New Exhibition Showcasing 1916 Ireland Displayed Online for the First Time

The Royal Irish Academy and the Digital Repository of Ireland have launched a new online exhibition showing a 'dynamic, multi-media reflection on the people and events of 1916 and its legacy'. 

Inspiring Ireland 1916 features compensation claims for property damaged including claims from artists Jack B Yeats and Harry Clarke and also from chambermaid Lizzie Walsh, who lost all of her possessions when the Metropole Hotel beside the GPO was destroyed.

Lizzie had no involvement in the Rising, however her belongings and livlihood were lost when the hotel was destroyed as she explains in this letter to the Property Losses Committee.
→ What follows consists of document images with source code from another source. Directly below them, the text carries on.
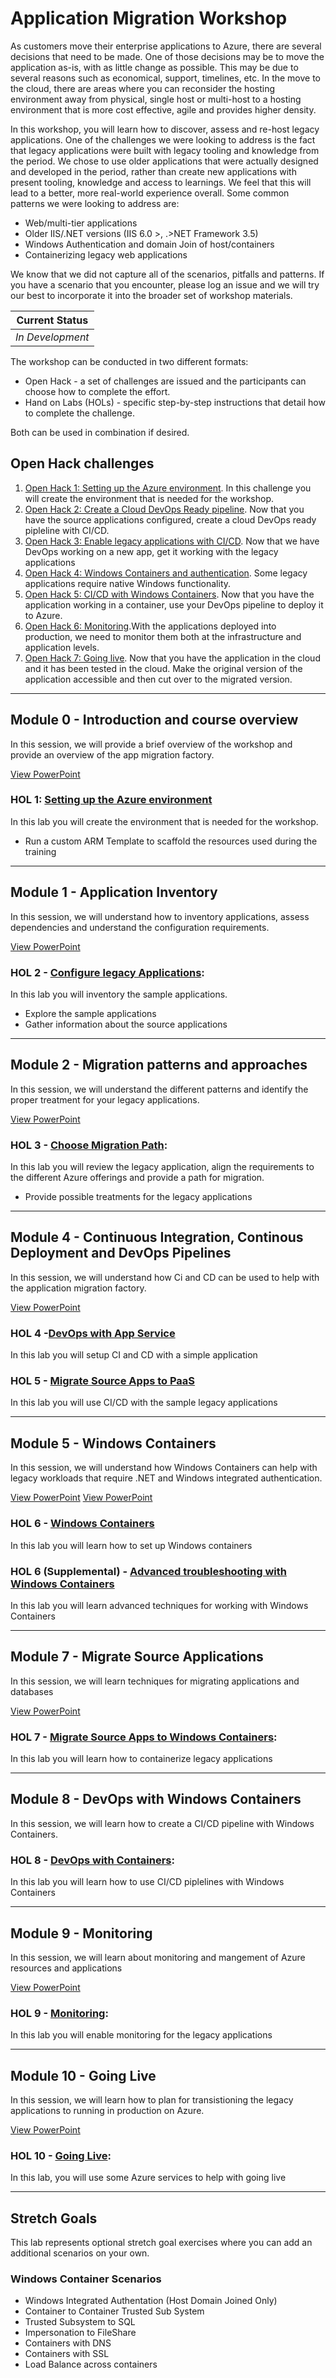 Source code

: # Application Migration Workshop

As customers move their enterprise applications to Azure, there are several decisions that need to be made. One of those decisions may be to move the application as-is, with as little change as possible. This may be due to several reasons such as economical, support, timelines, etc. In the move to the cloud, there are areas where you can reconsider the hosting environment away from physical, single host or multi-host to a hosting environment that is more cost effective, agile and provides higher density.

In this workshop, you will learn how to discover, assess and re-host legacy applications. One of the challenges we were looking to address is the fact that legacy applications were built with legacy tooling and knowledge from the period. We chose to use older applications that were actually designed and developed in the period, rather than create new applications with present tooling, knowledge and access to learnings. We feel that this will lead to a better, more real-world experience overall. Some common patterns we were looking to address are:

* Web/multi-tier applications
* Older IIS/.NET versions (IIS 6.0 >, .>NET Framework 3.5)
* Windows Authentication and domain Join of host/containers
* Containerizing legacy web applications

We know that we did not capture all of the scenarios, pitfalls and patterns. If you have a scenario that you encounter, please log an issue and we will try our best to incorporate it into the broader set of workshop materials.

| Current Status   |
| ---------------- |
| _In Development_ |

The workshop can be conducted in two different formats:

* Open Hack - a set of challenges are issued and the participants can choose how to complete the effort. 
* Hand on Labs (HOLs) - specific step-by-step instructions that detail how to complete the challenge.

Both can be used in combination if desired.

## Open Hack challenges

1. [Open Hack 1: Setting up the Azure environment](OpenHack/openHack01.md). In this challenge you will create the environment that is needed for the workshop.
1. [Open Hack 2: Create a Cloud DevOps Ready pipeline](OpenHack/openHack02.md). Now that you have the source applications configured, create a cloud DevOps ready pipleline with CI/CD.
1. [Open Hack 3: Enable legacy applications with CI/CD](OpenHack/openHack03.md). Now that we have DevOps working on a new app, get it working with the legacy applications
1. [Open Hack 4: Windows Containers and authentication](OpenHack/openHack04.md). Some legacy applications require native Windows functionality.
1. [Open Hack 5: CI/CD with Windows Containers](OpenHack/openHack05.md). Now that you have the application working in a container, use your DevOps pipeline to deploy it to Azure.
1. [Open Hack 6: Monitoring](OpenHack/openHack06.md).With the applications deployed into production, we need to monitor them both at the infrastructure and application levels.
1. [Open Hack 7: Going live](OpenHack/openHack07.md). Now that you have the application in the cloud and it has been tested in the cloud. Make the original version of the application accessible and then cut over to the migrated version.

----

## Module 0 - Introduction and course overview

In this session, we will provide a brief overview of the workshop and provide an overview of the app migration factory.

[View PowerPoint](Presentation/Module00-DigitalTransformation.pptx?raw=true)

### HOL 1: [Setting up the Azure environment](HOL/01-setup/README.md)

In this lab you will create the environment that is needed for the workshop.

* Run a custom ARM Template to scaffold the resources used during the training

----

## Module 1 - Application Inventory 

In this session, we will understand how to inventory applications, assess dependencies and understand the configuration requirements.

[View PowerPoint](Presentation/Module01-Inventory.pptx?raw=true)

### HOL 2 - [Configure legacy Applications](HOL/02-configure-source-apps/README.md): 

In this lab you will inventory the sample applications.

* Explore the sample applications
* Gather information about the source applications

----

## Module 2 - Migration patterns and approaches

In this session, we will understand the different patterns and identify the proper treatment for your legacy applications.

[View PowerPoint](Presentation/Module02-Migration-patterns-and-approaches.pptx?raw=true)

### HOL 3 - [Choose Migration Path](HOL/03-choose-migration-path/README.md): 

In this lab you will review the legacy application, align the requirements to the different Azure offerings and provide a path for migration.

* Provide possible treatments for the legacy applications

----

## Module 4 - Continuous Integration, Continous Deployment and DevOps Pipelines

In this session, we will understand how Ci and CD can be used to help with the application migration factory.

[View PowerPoint](Presentation/Module04-Devops.pptx?raw=true)

### HOL 4 -[DevOps with App Service](HOL/04-devops-w-app-service/README.md)

In this lab you will setup CI and CD with a simple application

### HOL 5 - [Migrate Source Apps to PaaS](HOL/05-deploy-to-paas/README.md)

In this lab you will use CI/CD with the sample legacy applications

----

## Module 5 - Windows Containers

In this session, we will understand how Windows Containers can help with legacy workloads that require .NET and Windows integrated authentication.

[View PowerPoint](Presentation/Module05-Authentication.pptx?raw=true)
[View PowerPoint](Presentation/Module06-Windows-Containers.pptx?raw=true)

### HOL 6 - [Windows Containers](HOL/06-windows-containers/README.md)

In this lab you will learn how to set up Windows containers

### HOL 6 (Supplemental) - [Advanced troubleshooting with Windows Containers](HOL/06-windows-containers/advanced-troubleshooting.md)

In this lab you will learn advanced techniques for working with Windows Containers

----

## Module 7 - Migrate Source Applications

In this session, we will learn techniques for migrating applications and databases

[View PowerPoint](Presentation/Module07-Database-Migrations.pptx?raw=true)

### HOL 7 - [Migrate Source Apps to Windows Containers](HOL/07-app-to-container/README.md): 

In this lab you will learn how to containerize legacy applications

----

## Module 8 - DevOps with Windows Containers

In this session, we will learn how to create a CI/CD pipeline with Windows Containers.

### HOL 8 - [DevOps with Containers](HOL/08-devops-w-containers/README.md): 

In this lab you will learn how to use CI/CD piplelines with Windows Containers

----

## Module 9 - Monitoring

In this session, we will learn about monitoring and mangement of Azure resources and applications

[View PowerPoint](Presentation/Module09-Monitoring-and-Alerting.pptx?raw=true)

### HOL 9 - [Monitoring](HOL/09-monitoring-alerting/README.md): 

In this lab you will enable monitoring for the legacy applications

----

## Module 10 - Going Live 

In this session, we will learn how to plan for transistioning the legacy applications to running in production on Azure.

[View PowerPoint](Presentation/Module10-Going-Live.pptx?raw=true)

### HOL 10 - [Going Live](HOL/10-going-live/README.md): 

In this lab, you will use some Azure services to help with going live


----

## Stretch Goals

This lab represents optional stretch goal exercises where you can add an additional scenarios on your own.

### Windows Container Scenarios

* Windows Integrated Authentation (Host Domain Joined Only)
* Container to Container Trusted Sub System
* Trusted Subsystem to SQL
* Impersonation to FileShare
* Containers with DNS
* Containers with SSL
* Load Balance across containers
The exhibition also documents previously unseen witness testimonies of British soldiers sent to quell the fighting in Dublin.

Inspiring Ireland 1916 is part of an ongoing project within the 2016 Centenary programme.

It uses digitised photographs, diaries, posters, and recordings to tell the stories that surrounded the Rising and paint a picture of everyday lives in 1916.

The project also combines narrative with objects from the National Archives of Ireland, the National Library of Ireland, the National Museum of Ireland and RTÉ Archives alongside "found" objects from private collections.

The exhibition opens with stories of 'Women and the Rising' which, Dr Natalie Harrower, the Digital Repository of Ireland’s Director, said shows a side of the Rising that is not well documented.